::: Source information

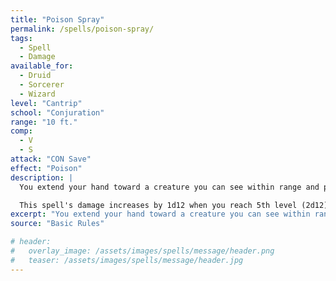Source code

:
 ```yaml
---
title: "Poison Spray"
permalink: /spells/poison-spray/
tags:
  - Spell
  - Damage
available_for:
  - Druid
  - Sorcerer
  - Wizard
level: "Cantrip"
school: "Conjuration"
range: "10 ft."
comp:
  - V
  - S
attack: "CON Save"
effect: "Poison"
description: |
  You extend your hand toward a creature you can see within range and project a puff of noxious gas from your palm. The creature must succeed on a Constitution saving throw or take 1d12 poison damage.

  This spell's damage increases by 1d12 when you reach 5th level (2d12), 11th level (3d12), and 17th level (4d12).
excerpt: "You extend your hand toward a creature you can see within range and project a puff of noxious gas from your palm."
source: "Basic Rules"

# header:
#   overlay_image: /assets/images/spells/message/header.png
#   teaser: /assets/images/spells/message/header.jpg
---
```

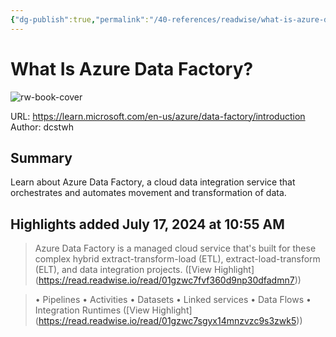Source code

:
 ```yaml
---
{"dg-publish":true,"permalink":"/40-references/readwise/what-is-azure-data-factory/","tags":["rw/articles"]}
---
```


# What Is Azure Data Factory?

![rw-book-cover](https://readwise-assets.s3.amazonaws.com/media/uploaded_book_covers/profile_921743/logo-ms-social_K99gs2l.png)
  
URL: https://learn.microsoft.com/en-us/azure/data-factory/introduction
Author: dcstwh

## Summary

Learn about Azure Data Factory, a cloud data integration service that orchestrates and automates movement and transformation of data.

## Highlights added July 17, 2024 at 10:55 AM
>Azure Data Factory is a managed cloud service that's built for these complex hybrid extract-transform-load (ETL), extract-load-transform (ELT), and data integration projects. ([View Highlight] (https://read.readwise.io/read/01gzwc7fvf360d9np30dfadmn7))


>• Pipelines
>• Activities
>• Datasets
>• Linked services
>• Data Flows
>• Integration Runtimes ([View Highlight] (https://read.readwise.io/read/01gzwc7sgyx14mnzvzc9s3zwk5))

::::::
::: Source information

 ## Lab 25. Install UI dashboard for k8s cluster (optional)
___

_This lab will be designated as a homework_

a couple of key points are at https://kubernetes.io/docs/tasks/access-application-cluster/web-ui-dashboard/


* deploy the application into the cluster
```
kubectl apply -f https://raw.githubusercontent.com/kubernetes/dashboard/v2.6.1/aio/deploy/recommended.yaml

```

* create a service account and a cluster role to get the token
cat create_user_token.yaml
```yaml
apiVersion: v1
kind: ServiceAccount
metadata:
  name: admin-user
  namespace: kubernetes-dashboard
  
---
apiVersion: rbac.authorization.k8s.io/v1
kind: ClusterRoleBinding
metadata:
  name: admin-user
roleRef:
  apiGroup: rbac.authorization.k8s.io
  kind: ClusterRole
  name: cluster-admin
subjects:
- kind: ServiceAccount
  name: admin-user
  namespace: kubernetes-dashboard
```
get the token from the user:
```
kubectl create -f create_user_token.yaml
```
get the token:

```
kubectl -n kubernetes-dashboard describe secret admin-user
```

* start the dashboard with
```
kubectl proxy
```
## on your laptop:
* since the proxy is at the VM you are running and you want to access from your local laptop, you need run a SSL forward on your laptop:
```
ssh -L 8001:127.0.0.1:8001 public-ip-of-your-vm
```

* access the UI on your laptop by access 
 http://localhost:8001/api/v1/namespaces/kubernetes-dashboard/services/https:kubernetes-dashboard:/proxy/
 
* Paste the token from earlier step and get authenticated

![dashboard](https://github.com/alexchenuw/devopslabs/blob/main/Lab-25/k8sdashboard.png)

::::::

Work to complete: Pick out, from the lines above, every one that contains the string "https".

Solution to this problem:
![rw-book-cover](https://readwise-assets.s3.amazonaws.com/media/uploaded_book_covers/profile_921743/logo-ms-social_K99gs2l.png)
URL: https://learn.microsoft.com/en-us/azure/data-factory/introduction
>Azure Data Factory is a managed cloud service that's built for these complex hybrid extract-transform-load (ETL), extract-load-transform (ELT), and data integration projects. ([View Highlight] (https://read.readwise.io/read/01gzwc7fvf360d9np30dfadmn7))
>• Integration Runtimes ([View Highlight] (https://read.readwise.io/read/01gzwc7sgyx14mnzvzc9s3zwk5))
a couple of key points are at https://kubernetes.io/docs/tasks/access-application-cluster/web-ui-dashboard/
kubectl apply -f https://raw.githubusercontent.com/kubernetes/dashboard/v2.6.1/aio/deploy/recommended.yaml
 http://localhost:8001/api/v1/namespaces/kubernetes-dashboard/services/https:kubernetes-dashboard:/proxy/
![dashboard](https://github.com/alexchenuw/devopslabs/blob/main/Lab-25/k8sdashboard.png)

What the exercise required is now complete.